Monday, February 7, 2022

"Wait...you mean THAT was Neil Armstrong???"

It's still unreal to me that the first human being to set foot on the Moon was an usher at the church I was involved with as a kid. It's doubtless a mercy that I had no idea who he was, and that nobody had any idea what lay in store for him after his test-flying days. Those quite random circumstances spared me and a number of other aviation-addicted kids from making fools of ourselves around a modest, circumspect guy. Neil Armstrong didn't make a big deal out of his job. Much less just how VERY good he was at it.

Now that the biographical film FIRST MAN is in release, I'm interested to compare its' portrayal of the space program(s) of the 1960s with both history and memory. Most people today have no idea what the X-15 program was, or what it accomplished. As a NASA test pilot, Armstrong routinely flew that extraordinary aircraft/spacecraft across the boundary into space, which the film depicts in superb detail. (In audio interviews, he described how he had to let the X-15 fall out of control back into the atmosphere, until there was enough air resistance for the aerodynamic controls to be effective.  And he was so offhand about it that he could have been describing someone ELSE's hairy flight. It's mildly weird to listen to.)

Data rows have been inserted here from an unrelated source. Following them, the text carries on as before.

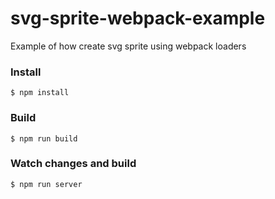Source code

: # svg-sprite-webpack-example
Example of how create svg sprite using webpack loaders

### Install
```
$ npm install
```

### Build
```
$ npm run build
```

### Watch changes and build
```
$ npm run server
```

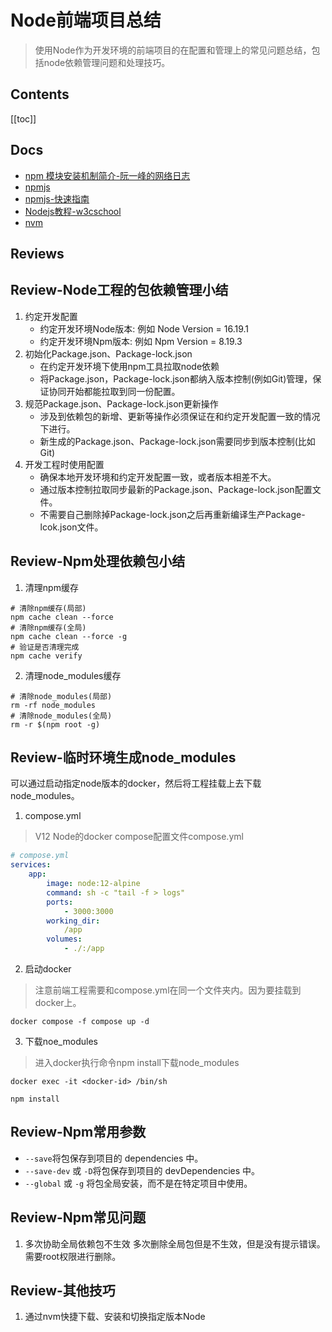 # Node前端项目总结
> 使用Node作为开发环境的前端项目的在配置和管理上的常见问题总结，包括node依赖管理问题和处理技巧。

## Contents
[[toc]]

## Docs
- [npm 模块安装机制简介-阮一峰的网络日志](https://www.ruanyifeng.com/blog/2016/01/npm-install.html)
- [npmjs](https://www.npmjs.com/)
- [npmjs-快速指南](https://www.npmjs.cn/getting-started/what-is-npm/)
- [Nodejs教程-w3cschool](https://www.w3cschool.cn/nodejs/)
- [nvm](https://github.com/nvm-sh/nvm)

## Reviews
## Review-Node工程的包依赖管理小结
1. 约定开发配置
    - 约定开发环境Node版本: 例如 Node Version = 16.19.1
    - 约定开发环境Npm版本: 例如 Npm Version = 8.19.3
2. 初始化Package.json、Package-lock.json
    - 在约定开发环境下使用npm工具拉取node依赖
    - 将Package.json，Package-lock.json都纳入版本控制(例如Git)管理，保证协同开始都能拉取到同一份配置。
3. 规范Package.json、Package-lock.json更新操作
    - 涉及到依赖包的新增、更新等操作必须保证在和约定开发配置一致的情况下进行。
    - 新生成的Package.json、Package-lock.json需要同步到版本控制(比如Git)
4. 开发工程时使用配置
    - 确保本地开发环境和约定开发配置一致，或者版本相差不大。
    - 通过版本控制拉取同步最新的Package.json、Package-lock.json配置文件。
    - 不需要自己删除掉Package-lock.json之后再重新编译生产Package-lcok.json文件。

## Review-Npm处理依赖包小结
1. 清理npm缓存
```shell
# 清除npm缓存(局部)
npm cache clean --force
# 清除npm缓存(全局)
npm cache clean --force -g
# 验证是否清理完成
npm cache verify
```

2. 清理node_modules缓存
```shell
# 清除node_modules(局部)
rm -rf node_modules
# 清除node_modules(全局)
rm -r $(npm root -g) 
```
## Review-临时环境生成node_modules
可以通过启动指定node版本的docker，然后将工程挂载上去下载node_modules。
1. compose.yml
> V12 Node的docker compose配置文件compose.yml
```yml
# compose.yml
services:
    app:
        image: node:12-alpine
        command: sh -c "tail -f > logs"
        ports:
            - 3000:3000
        working_dir:
            /app
        volumes:
            - ./:/app
```
2. 启动docker
> 注意前端工程需要和compose.yml在同一个文件夹内。因为要挂载到docker上。
```shell
docker compose -f compose up -d
```
3. 下载noe_modules
> 进入docker执行命令npm install下载node_modules
```shell
docker exec -it <docker-id> /bin/sh
```
```shell
npm install
```

## Review-Npm常用参数
- `--save`将包保存到项目的 dependencies 中。
- `--save-dev` 或 `-D`将包保存到项目的 devDependencies 中。
- `--global` 或 `-g` 将包全局安装，而不是在特定项目中使用。

## Review-Npm常见问题
1. 多次协助全局依赖包不生效
多次删除全局包但是不生效，但是没有提示错误。需要root权限进行删除。
## Review-其他技巧
1. 通过nvm快捷下载、安装和切换指定版本Node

The 'controversy' over the moon landing as depicted in the film ("Where was The American Flag???") comes across as political misdirection. It's simply not true in any event. NASA was always pitching the 'made-in-America' aspects of the space progrm. even when a substantial percentage of the talent pool consisted of emigre Britishers and Canadians building new careers in the US after major aerospace cancellations in their countries of origin. (Look up the phrase "The Brain Drain' sometime.)